Cependant, les mots d’ordre restent les mots d’ordre possibles dans les contraintes des rapports de forces.  On ne sait pas avec qui négocier ? Le FLN ? L’assemblée algérienne dominée par les pieds noirs et les béni-oui-oui ? Le combat s’engage entre les courants qui ressassent que l’Algérie est territoire français civilisé par la France, non comparable au Maroc et à la Tunisie. Les autres opposés à la guerre parlent d’une personnalité algérienne brumeuse, certainement marquée par les idéologies civilisatrices des socialistes  ou par la théorie thorézienne de la nation en formation. Toujours est-il que treize pasteurs protestants
adjurent dans une lettre au préfet du Gard, en avril 1956, de considérer le FLN comme  l’un « des interlocuteurs valables en vue du cessez le feu ».

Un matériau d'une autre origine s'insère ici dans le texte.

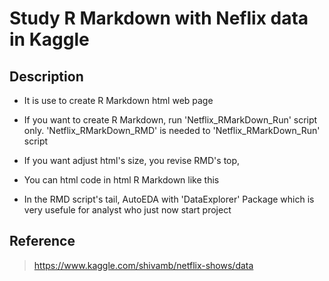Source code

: # Study R Markdown with Neflix data in Kaggle

## Description
* It is use to create R Markdown html web page
* If you want to create R Markdown, run 'Netflix_RMarkDown_Run' script only.
'Netflix_RMarkDown_RMD' is needed to 'Netflix_RMarkDown_Run' script
* If you want adjust html's size, you revise RMD's top, <style> ..... </style>
* You can html code in html R Markdown like this

* In the RMD script's tail, AutoEDA with 'DataExplorer' Package 
which is very usefule for analyst who just now start project

## Reference
> https://www.kaggle.com/shivamb/netflix-shows/data
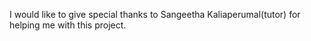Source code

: I would like to give special thanks to Sangeetha Kaliaperumal(tutor) for helping me with this project.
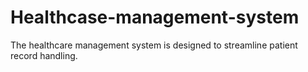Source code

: # Healthcase-management-system
The healthcare management system is designed to streamline patient record handling.
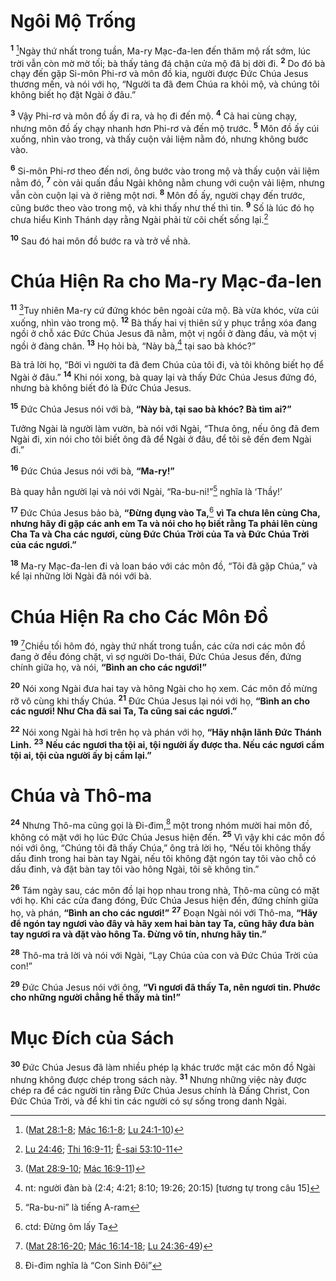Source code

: # Ngôi Mộ Trống
<sup><b>1</b></sup> [^1@-b29379b6-af02-4314-8d14-5efa65bf5ace]Ngày thứ nhất trong tuần, Ma-ry Mạc-đa-len đến thăm mộ rất sớm, lúc trời vẫn còn mờ mờ tối; bà thấy tảng đá chận cửa mộ đã bị dời đi. <sup><b>2</b></sup> Do đó bà chạy đến gặp Si-môn Phi-rơ và môn đồ kia, người được Ðức Chúa Jesus thương mến, và nói với họ, “Người ta đã đem Chúa ra khỏi mộ, và chúng tôi không biết họ đặt Ngài ở đâu.”

<sup><b>3</b></sup> Vậy Phi-rơ và môn đồ ấy đi ra, và họ đi đến mộ. <sup><b>4</b></sup> Cả hai cùng chạy, nhưng môn đồ ấy chạy nhanh hơn Phi-rơ và đến mộ trước. <sup><b>5</b></sup> Môn đồ ấy cúi xuống, nhìn vào trong, và thấy cuộn vải liệm nằm đó, nhưng không bước vào.

<sup><b>6</b></sup> Si-môn Phi-rơ theo đến nơi, ông bước vào trong mộ và thấy cuộn vải liệm nằm đó, <sup><b>7</b></sup> còn vải quấn đầu Ngài không nằm chung với cuộn vải liệm, nhưng vẫn còn cuộn lại và ở riêng một nơi. <sup><b>8</b></sup> Môn đồ ấy, người chạy đến trước, cũng bước theo vào trong mộ, và khi thấy như thế thì tin. <sup><b>9</b></sup> Số là lúc đó họ chưa hiểu Kinh Thánh dạy rằng Ngài phải từ cõi chết sống lại.[^2@-b29379b6-af02-4314-8d14-5efa65bf5ace]

<sup><b>10</b></sup> Sau đó hai môn đồ bước ra và trở về nhà.

# Chúa Hiện Ra cho Ma-ry Mạc-đa-len
<sup><b>11</b></sup> [^3@-b29379b6-af02-4314-8d14-5efa65bf5ace]Tuy nhiên Ma-ry cứ đứng khóc bên ngoài cửa mộ. Bà vừa khóc, vừa cúi xuống, nhìn vào trong mộ. <sup><b>12</b></sup> Bà thấy hai vị thiên sứ y phục trắng xóa đang ngồi ở chỗ xác Ðức Chúa Jesus đã nằm, một vị ngồi ở đàng đầu, và một vị ngồi ở đàng chân. <sup><b>13</b></sup> Họ hỏi bà, “Này bà,[^1-b29379b6-af02-4314-8d14-5efa65bf5ace] tại sao bà khóc?”

Bà trả lời họ, “Bởi vì người ta đã đem Chúa của tôi đi, và tôi không biết họ để Ngài ở đâu.” <sup><b>14</b></sup> Khi nói xong, bà quay lại và thấy Ðức Chúa Jesus đứng đó, nhưng bà không biết đó là Ðức Chúa Jesus.

<sup><b>15</b></sup> Ðức Chúa Jesus nói với bà, **“Này bà, tại sao bà khóc? Bà tìm ai?”**

Tưởng Ngài là người làm vườn, bà nói với Ngài, “Thưa ông, nếu ông đã đem Ngài đi, xin nói cho tôi biết ông đã để Ngài ở đâu, để tôi sẽ đến đem Ngài đi.”

<sup><b>16</b></sup> Ðức Chúa Jesus nói với bà, **“Ma-ry!”**

Bà quay hẳn người lại và nói với Ngài, “Ra-bu-ni!”[^2-b29379b6-af02-4314-8d14-5efa65bf5ace] nghĩa là ‘Thầy!’

<sup><b>17</b></sup> Ðức Chúa Jesus bảo bà, **“Ðừng đụng vào Ta,**[^3-b29379b6-af02-4314-8d14-5efa65bf5ace] **vì Ta chưa lên cùng Cha, nhưng hãy đi gặp các anh em Ta và nói cho họ biết rằng Ta phải lên cùng Cha Ta và Cha các ngươi, cùng Ðức Chúa Trời của Ta và Ðức Chúa Trời của các ngươi.”**

<sup><b>18</b></sup> Ma-ry Mạc-đa-len đi và loan báo với các môn đồ, “Tôi đã gặp Chúa,” và kể lại những lời Ngài đã nói với bà.

# Chúa Hiện Ra cho Các Môn Ðồ
<sup><b>19</b></sup> [^4@-b29379b6-af02-4314-8d14-5efa65bf5ace]Chiều tối hôm đó, ngày thứ nhất trong tuần, các cửa nơi các môn đồ đang ở đều đóng chặt, vì sợ người Do-thái, Ðức Chúa Jesus đến, đứng chính giữa họ, và nói, **“Bình an cho các ngươi!”**

<sup><b>20</b></sup> Nói xong Ngài đưa hai tay và hông Ngài cho họ xem. Các môn đồ mừng rỡ vô cùng khi thấy Chúa. <sup><b>21</b></sup> Ðức Chúa Jesus lại nói với họ, **“Bình an cho các ngươi! Như Cha đã sai Ta, Ta cũng sai các ngươi.”**

<sup><b>22</b></sup> Nói xong Ngài hà hơi trên họ và phán với họ, **“Hãy nhận lãnh Ðức Thánh Linh.** <sup><b>23</b></sup> **Nếu các ngươi tha tội ai, tội người ấy được tha. Nếu các ngươi cầm tội ai, tội của người ấy bị cầm lại.”**

# Chúa và Thô-ma
<sup><b>24</b></sup> Nhưng Thô-ma cũng gọi là Ði-đim,[^4-b29379b6-af02-4314-8d14-5efa65bf5ace] một trong nhóm mười hai môn đồ, không có mặt với họ lúc Ðức Chúa Jesus hiện đến. <sup><b>25</b></sup> Vì vậy khi các môn đồ nói với ông, “Chúng tôi đã thấy Chúa,” ông trả lời họ, “Nếu tôi không thấy dấu đinh trong hai bàn tay Ngài, nếu tôi không đặt ngón tay tôi vào chỗ có dấu đinh, và đặt bàn tay tôi vào hông Ngài, tôi sẽ không tin.”

<sup><b>26</b></sup> Tám ngày sau, các môn đồ lại họp nhau trong nhà, Thô-ma cũng có mặt với họ. Khi các cửa đang đóng, Ðức Chúa Jesus hiện đến, đứng chính giữa họ, và phán, **“Bình an cho các ngươi!”** <sup><b>27</b></sup> Ðoạn Ngài nói với Thô-ma, **“Hãy để ngón tay ngươi vào đây và hãy xem hai bàn tay Ta, cũng hãy đưa bàn tay ngươi ra và đặt vào hông Ta. Ðừng vô tín, nhưng hãy tin.”**

<sup><b>28</b></sup> Thô-ma trả lời và nói với Ngài, “Lạy Chúa của con và Ðức Chúa Trời của con!”

<sup><b>29</b></sup> Ðức Chúa Jesus nói với ông, **“Vì ngươi đã thấy Ta, nên ngươi tin. Phước cho những người chẳng hề thấy mà tin!”**

# Mục Ðích của Sách
<sup><b>30</b></sup> Ðức Chúa Jesus đã làm nhiều phép lạ khác trước mặt các môn đồ Ngài nhưng không được chép trong sách này. <sup><b>31</b></sup> Nhưng những việc này được chép ra để các người tin rằng Ðức Chúa Jesus chính là Ðấng Christ, Con Ðức Chúa Trời, và để khi tin các người có sự sống trong danh Ngài.

[^1-b29379b6-af02-4314-8d14-5efa65bf5ace]: nt: người đàn bà (2:4; 4:21; 8:10; 19:26; 20:15) \[tương tự trong câu 15]
[^2-b29379b6-af02-4314-8d14-5efa65bf5ace]: “Ra-bu-ni” là tiếng A-ram
[^3-b29379b6-af02-4314-8d14-5efa65bf5ace]: ctd: Ðừng ôm lấy Ta
[^4-b29379b6-af02-4314-8d14-5efa65bf5ace]: Ði-đim nghĩa là “Con Sinh Ðôi”
[^1@-b29379b6-af02-4314-8d14-5efa65bf5ace]: ([Mat 28:1-8](/passage/?search=Matt.28.1-Matt.28.8\&version=BD2011); [Mác 16:1-8](/passage/?search=Mark.16.1-Mark.16.8\&version=BD2011); [Lu 24:1-10](/passage/?search=Luke.24.1-Luke.24.10\&version=BD2011))
[^2@-b29379b6-af02-4314-8d14-5efa65bf5ace]: [Lu 24:46](/passage/?search=Luke.24.46\&version=BD2011); [Thi 16:9-11](/passage/?search=Ps.16.9-Ps.16.11\&version=BD2011); [Ê-sai 53:10-11](/passage/?search=Isa.53.10-Isa.53.11\&version=BD2011)
[^3@-b29379b6-af02-4314-8d14-5efa65bf5ace]: ([Mat 28:9-10](/passage/?search=Matt.28.9-Matt.28.10\&version=BD2011); [Mác 16:9-11](/passage/?search=Mark.16.9-Mark.16.11\&version=BD2011))
[^4@-b29379b6-af02-4314-8d14-5efa65bf5ace]: ([Mat 28:16-20](/passage/?search=Matt.28.16-Matt.28.20\&version=BD2011); [Mác 16:14-18](/passage/?search=Mark.16.14-Mark.16.18\&version=BD2011); [Lu 24:36-49](/passage/?search=Luke.24.36-Luke.24.49\&version=BD2011))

Le PCF, la CGT, le Secours populaire  seront hyper actifs contre la mobilisation du contingent.
Vous découvrirez les détails de ces longs combats au corps à corps, les débats dans la SFIO, dans le PCF, dans la rue. Les moments forts sont nombreux. Les points culminants aussi, comme la solidarité avec les algériens en grève en février 1957, la dénonciation de la torture.

Page par page, nous découvrons comment cette lutte contre la guerre et pour la paix en Algérie, devient une lutte contre la montée des dangers fascistes. Les gardois créent des comités de vigilance dès mai 1957 quand à Alger s’affirment les velléités des ultra de l’Algérie française d’imposer à la France entière la primauté de leur point de vue.
De France, devient visible, que notre guerre de libération, s’est heurté à un refus global des pieds-noirs comme communauté et à l’alliance fasciste entre paras et pieds-noirs, dans le Gard s’est formé dans les luttes du quotidien un sentiment d’urgence antifasciste.   

Quel extraordinaire écho à cette phrase visionnaire, dans El Moudjahed de juillet 1956, de Ben M’hidi : « Cette victoire permettra d’établir des alliances solides notamment avec le peuple français dans sa lutte contre le fascisme et pour la démocratie, et en plus elle sera un rempart puissant anti-impérialiste en Afrique. »

Et quelle démonstration pratique de cette phrase de Marx écrite à propos des rapports souhaitables des trade-unions anglaises avec la question irlandaise : 
« Un peuple qui en opprime un autre ne saurait être libre ».

M . B

Les Gardois contre la guerre d’Algérie, Bernard Deschamps. Préface d’Henri Alleg.  Editions El Ibriz. Nouvelle édition revue et augmentée. Alger.